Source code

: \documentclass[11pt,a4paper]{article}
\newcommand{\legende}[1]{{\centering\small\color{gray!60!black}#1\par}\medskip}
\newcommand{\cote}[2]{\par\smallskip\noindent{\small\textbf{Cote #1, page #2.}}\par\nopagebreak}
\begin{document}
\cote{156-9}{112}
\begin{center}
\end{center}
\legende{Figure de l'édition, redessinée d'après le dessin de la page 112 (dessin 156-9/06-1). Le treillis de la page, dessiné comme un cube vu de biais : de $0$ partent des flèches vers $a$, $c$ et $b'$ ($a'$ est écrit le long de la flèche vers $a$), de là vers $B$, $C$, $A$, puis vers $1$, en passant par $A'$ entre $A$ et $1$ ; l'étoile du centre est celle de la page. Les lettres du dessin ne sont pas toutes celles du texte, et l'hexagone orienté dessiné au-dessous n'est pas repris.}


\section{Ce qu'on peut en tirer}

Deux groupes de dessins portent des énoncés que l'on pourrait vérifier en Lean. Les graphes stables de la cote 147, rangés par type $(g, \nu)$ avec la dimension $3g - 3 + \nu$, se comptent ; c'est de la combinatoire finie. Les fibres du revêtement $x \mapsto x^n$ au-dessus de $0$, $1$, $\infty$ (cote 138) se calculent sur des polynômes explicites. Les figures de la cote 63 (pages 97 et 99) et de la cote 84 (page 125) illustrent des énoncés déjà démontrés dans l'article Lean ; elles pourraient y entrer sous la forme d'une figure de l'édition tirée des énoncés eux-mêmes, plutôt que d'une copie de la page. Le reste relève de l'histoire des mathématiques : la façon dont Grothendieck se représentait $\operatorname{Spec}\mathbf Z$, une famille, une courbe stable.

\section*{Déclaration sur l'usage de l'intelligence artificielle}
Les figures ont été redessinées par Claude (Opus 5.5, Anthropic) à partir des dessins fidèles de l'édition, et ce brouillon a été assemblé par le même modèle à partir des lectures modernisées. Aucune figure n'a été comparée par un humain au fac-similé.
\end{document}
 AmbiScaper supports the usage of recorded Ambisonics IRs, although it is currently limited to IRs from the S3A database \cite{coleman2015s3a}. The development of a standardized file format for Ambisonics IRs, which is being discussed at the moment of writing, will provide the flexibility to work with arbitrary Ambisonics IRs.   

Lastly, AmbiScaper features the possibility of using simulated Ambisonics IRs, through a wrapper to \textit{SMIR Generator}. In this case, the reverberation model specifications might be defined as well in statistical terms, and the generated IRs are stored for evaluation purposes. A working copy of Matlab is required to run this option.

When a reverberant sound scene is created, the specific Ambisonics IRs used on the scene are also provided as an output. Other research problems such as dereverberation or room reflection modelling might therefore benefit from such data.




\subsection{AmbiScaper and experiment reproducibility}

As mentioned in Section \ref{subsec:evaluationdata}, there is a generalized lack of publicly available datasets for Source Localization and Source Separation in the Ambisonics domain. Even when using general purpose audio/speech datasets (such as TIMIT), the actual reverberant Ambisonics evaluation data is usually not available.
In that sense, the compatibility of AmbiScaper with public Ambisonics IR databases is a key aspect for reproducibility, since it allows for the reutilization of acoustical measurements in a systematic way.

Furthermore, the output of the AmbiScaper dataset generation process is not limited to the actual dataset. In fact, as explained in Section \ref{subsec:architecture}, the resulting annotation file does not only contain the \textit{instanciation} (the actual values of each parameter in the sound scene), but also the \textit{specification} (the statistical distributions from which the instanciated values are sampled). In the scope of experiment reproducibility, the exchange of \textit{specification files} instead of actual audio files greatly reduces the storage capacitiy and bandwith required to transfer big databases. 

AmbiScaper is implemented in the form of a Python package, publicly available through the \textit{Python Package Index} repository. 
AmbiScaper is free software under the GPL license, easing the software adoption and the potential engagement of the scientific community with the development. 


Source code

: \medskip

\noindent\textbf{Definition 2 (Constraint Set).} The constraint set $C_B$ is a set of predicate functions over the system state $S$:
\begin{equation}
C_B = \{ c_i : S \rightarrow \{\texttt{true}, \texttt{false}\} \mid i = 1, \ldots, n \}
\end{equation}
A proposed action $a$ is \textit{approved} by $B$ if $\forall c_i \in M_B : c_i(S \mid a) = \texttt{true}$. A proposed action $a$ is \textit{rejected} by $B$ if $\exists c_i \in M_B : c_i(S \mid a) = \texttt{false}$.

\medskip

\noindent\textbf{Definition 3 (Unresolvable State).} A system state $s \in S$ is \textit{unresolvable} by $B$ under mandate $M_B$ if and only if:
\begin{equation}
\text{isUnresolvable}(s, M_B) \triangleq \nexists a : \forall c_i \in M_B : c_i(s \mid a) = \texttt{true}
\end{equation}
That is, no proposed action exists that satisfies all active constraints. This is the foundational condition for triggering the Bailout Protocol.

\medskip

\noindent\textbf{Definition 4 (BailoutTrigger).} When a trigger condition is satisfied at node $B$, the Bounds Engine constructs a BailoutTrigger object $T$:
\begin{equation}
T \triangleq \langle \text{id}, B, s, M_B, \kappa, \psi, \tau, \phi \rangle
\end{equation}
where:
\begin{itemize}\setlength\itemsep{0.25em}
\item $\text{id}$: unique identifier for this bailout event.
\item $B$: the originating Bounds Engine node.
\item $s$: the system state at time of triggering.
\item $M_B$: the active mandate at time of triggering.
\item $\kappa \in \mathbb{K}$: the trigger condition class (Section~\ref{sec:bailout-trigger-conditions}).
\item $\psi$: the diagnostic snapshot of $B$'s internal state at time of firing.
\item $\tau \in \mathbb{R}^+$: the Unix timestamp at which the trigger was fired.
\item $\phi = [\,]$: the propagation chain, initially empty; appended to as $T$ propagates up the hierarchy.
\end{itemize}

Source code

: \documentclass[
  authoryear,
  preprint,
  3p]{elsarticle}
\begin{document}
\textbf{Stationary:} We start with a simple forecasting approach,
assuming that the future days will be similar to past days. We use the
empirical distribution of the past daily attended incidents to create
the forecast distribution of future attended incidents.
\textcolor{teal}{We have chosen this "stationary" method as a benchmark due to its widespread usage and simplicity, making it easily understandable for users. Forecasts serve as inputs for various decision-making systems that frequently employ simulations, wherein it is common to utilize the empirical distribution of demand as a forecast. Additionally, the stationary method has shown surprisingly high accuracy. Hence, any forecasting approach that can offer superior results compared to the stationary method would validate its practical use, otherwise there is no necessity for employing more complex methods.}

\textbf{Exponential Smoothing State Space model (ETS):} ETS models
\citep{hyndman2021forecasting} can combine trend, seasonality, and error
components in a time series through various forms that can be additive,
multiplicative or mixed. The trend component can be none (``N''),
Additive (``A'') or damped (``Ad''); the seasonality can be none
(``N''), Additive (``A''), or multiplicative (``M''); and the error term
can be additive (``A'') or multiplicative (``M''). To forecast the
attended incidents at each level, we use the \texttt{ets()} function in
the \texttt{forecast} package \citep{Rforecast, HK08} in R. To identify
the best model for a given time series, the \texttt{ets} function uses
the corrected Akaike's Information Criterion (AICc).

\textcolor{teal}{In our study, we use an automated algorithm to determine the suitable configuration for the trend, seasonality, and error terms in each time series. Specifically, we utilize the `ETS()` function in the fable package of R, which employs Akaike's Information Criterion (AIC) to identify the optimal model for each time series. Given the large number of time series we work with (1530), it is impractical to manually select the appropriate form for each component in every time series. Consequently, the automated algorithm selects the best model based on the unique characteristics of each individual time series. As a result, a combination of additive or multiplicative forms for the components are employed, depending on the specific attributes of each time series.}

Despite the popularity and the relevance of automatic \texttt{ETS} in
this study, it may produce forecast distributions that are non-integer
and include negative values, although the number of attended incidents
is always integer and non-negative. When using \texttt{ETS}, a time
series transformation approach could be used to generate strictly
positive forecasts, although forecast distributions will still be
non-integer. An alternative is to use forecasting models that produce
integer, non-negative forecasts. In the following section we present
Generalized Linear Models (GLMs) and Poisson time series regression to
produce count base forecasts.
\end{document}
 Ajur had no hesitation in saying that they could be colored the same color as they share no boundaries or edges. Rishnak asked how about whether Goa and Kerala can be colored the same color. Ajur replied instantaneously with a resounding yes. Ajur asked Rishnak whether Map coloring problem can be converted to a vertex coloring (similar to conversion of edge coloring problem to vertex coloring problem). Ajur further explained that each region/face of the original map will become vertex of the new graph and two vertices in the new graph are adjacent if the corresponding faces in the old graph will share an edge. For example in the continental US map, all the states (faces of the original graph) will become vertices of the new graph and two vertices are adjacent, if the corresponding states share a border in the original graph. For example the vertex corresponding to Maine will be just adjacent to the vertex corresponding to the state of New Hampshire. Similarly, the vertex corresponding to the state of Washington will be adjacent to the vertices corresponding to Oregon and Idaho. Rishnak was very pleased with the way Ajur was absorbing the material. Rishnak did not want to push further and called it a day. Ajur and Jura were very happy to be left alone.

Exercise prompt => Across the entries above, find each line with the word "none" and please copy it out.

Result for this exercise =>
multiplicative or mixed. The trend component can be none (``N''),
Additive (``A'') or damped (``Ad''); the seasonality can be none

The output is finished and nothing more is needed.